Puesto a especular, pienso que Sancho es más creyente que don Quijote. Así, de memoria, creo que estoy copiando a Papini, aquel florentino tan especial. Igual que muchas veces copio descaradamente al poeta Baudelaire, mi trofeo incombustible. Don Quijote creía (o fingía creer) en los antiguos caballeros. Sancho creía en don Quijote, algo mucho más peligroso y necio. Don Quijote, en el rincón más negro de su corazón, era un hombre cansado de lo usual. Por eso buscaba cabreros y religiosos, arrieros y duques, labriegos y caballeros, posaderos y enamorados, bandidos y bachilleres... Hasta se buscaba un amor absolutamente vulgar y para pasar por loco convertía al monstruo en princesa encantada. La locura fingida le ofrecía un camino de liberación. Se hacía charlatán, artista, adoptaba veleidades de guerrero, de aventurero, de benefactor… Todo para dar tono a sus discursos y proporcionar una justificación a su salida de un lugar de cuyo nombre nadie quiere acordarse. Sancho siempre encontraba en la creciente veneración por su dueño un ideal terreno inmensamente alejado de sus bienes seguros. Tenía un sueño y se lanzaba a seguirlo con la disculpa de su lealtad al amo que le despreciaba aunque le escuchaba (se sabe que escuchar es la virtud más admirable de los hombres, de cualquier hombre, loco o cuerdo, rico o pobre).

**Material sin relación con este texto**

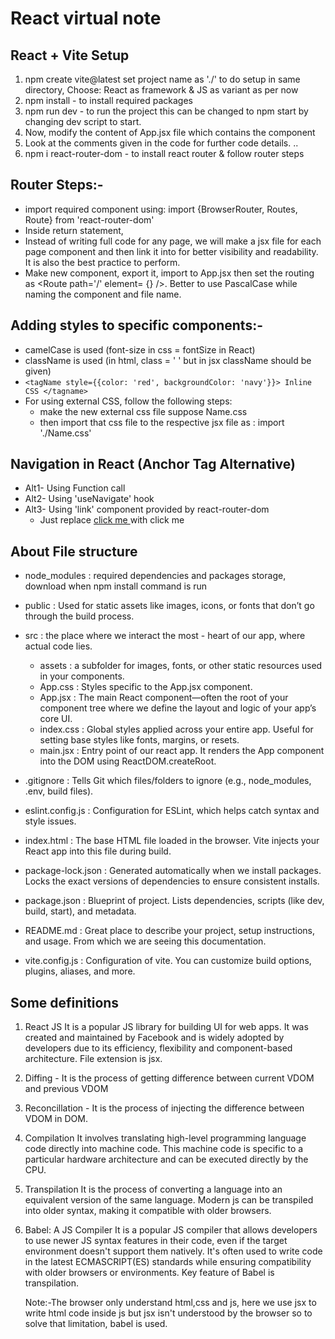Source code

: # React virtual note

## React + Vite Setup
1) npm create vite@latest
    set project name as './' to do setup in same directory,
    Choose: React as framework & JS as variant as per now
2) npm install - to install required packages
3) npm run dev - to run the project
    this can be changed to npm start by changing dev script to start.
4) Now, modify the content of App.jsx file which contains the component
5) Look at the comments given in the code for further code details.
..
6) npm i react-router-dom  - to install react router & follow router steps

## Router Steps:-
* import required component using: import {BrowserRouter, Routes, Route} from 'react-router-dom'
* Inside return statement, <!-- <BrowserRouter>..<Routes>...<Route/> -->
* Instead of writing full code for any page, we will make a jsx file for each page component and then link it into <Route/> for better visibility and readability. It is also the best practice to perform.
* Make new component, export it, import to App.jsx then set the routing as <Route path='/' element= {<Home/>} />. Better to use PascalCase while naming the component and file name.

## Adding styles to specific components:-
* camelCase is used (font-size in css = fontSize in React)
* className is used (in html, class = ' ' but in jsx className should be given)
* `<tagName style={{color: 'red', backgroundColor: 'navy'}}> Inline CSS </tagname>`
* For using external CSS, follow the following steps:
    * make the new external css file suppose Name.css
    * then import that css file to the respective jsx file as : import './Name.css'

## Navigation in React (Anchor Tag Alternative)
* Alt1- Using Function call
* Alt2- Using 'useNavigate' hook
* Alt3- Using 'link' component provided by react-router-dom
    * Just replace <a href='/home'> click me </a> with <Link to='/home'> click me </Link>

## About File structure
* node_modules : required dependencies and packages storage, download when npm install command is run

* public : Used for static assets like images, icons, or fonts that don’t go through the build process.

* src : the place where we interact the most - heart of our app, where actual code lies.
    * assets : a subfolder for images, fonts, or other static resources used in your components.
    * App.css : Styles specific to the App.jsx component.
    * App.jsx : The main React component—often the root of your component tree where we define the layout and logic of your app’s core UI.
    * index.css : Global styles applied across your entire app. Useful for setting base styles like fonts, margins, or resets.
    * main.jsx : Entry point of our react app. It renders the App component into the DOM using ReactDOM.createRoot.

* .gitignore : Tells Git which files/folders to ignore (e.g., node_modules, .env, build files).

* eslint.config.js : Configuration for ESLint, which helps catch syntax and style issues.

* index.html : The base HTML file loaded in the browser. Vite injects your React app into this file during build.

* package-lock.json : Generated automatically when we install packages. Locks the exact versions of dependencies to ensure consistent installs.

* package.json : Blueprint of project. Lists dependencies, scripts (like dev, build, start), and metadata.

* README.md : Great place to describe your project, setup instructions, and usage. From which we are seeing this documentation.

* vite.config.js : Configuration of vite. You can customize build options, plugins, aliases, and more.

## Some definitions
1) React JS
    It is a popular JS library for building UI for web apps. It was created and maintained by Facebook and is widely adopted by developers due to its efficiency, flexibility and component-based architecture. File extension is jsx.

2) Diffing - It is the process of getting difference between current VDOM and previous VDOM

3) Reconcillation - It is the process of injecting the difference between VDOM in DOM.

4) Compilation
    It involves translating high-level programming language code directly into machine code. This machine code is specific to a particular hardware architecture and can be executed directly by the CPU.

5) Transpilation
    It is the process of converting a language into an equivalent version of the same language. Modern js can be transpiled into older syntax, making it compatible with older browsers.

6) Babel: A JS Compiler
    It is a popular JS compiler that allows developers to use newer JS syntax features in their code, even if the target environment doesn't support them natively. It's often used to write code in the latest ECMASCRIPT(ES) standards while ensuring compatibility with older browsers or environments. Key feature of Babel is transpilation.

    Note:-The browser only understand html,css and js, here we use jsx to write html code inside js but jsx isn't understood by the browser so to solve that limitation, babel is used.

Los indignados del 15M no escuchan, pero por demagogia algunos hacen como que les escuchan. Ejecutan planes que suponen suyos. Se parecen a esos locos graciosos que no hacen gracia más que a los correveidiles de su amo. Cuando las hormigas comprendan que lo que es bueno para el hormiguero no es lo mejor para ellas, se volverán desesperadas y se plantearán si son felices o infelices. Se llamarán a sí mismas “indignadas”.
Con el viento de la mañana que sopla sobre las linternas, “es la hora del enjambre de los sueños malignos” (gracias de nuevo, Baudelaire). Es la hora de los indignados. La de las locuras fingidas de don Quijote, un pretexto bien ideado para correr mundo y meterse en líos remediables, y la de las locuras reales de Sancho Panza, las del hormiguero al garete (el desvío del rumbo de una nave a causa del viento, el mar o la corriente).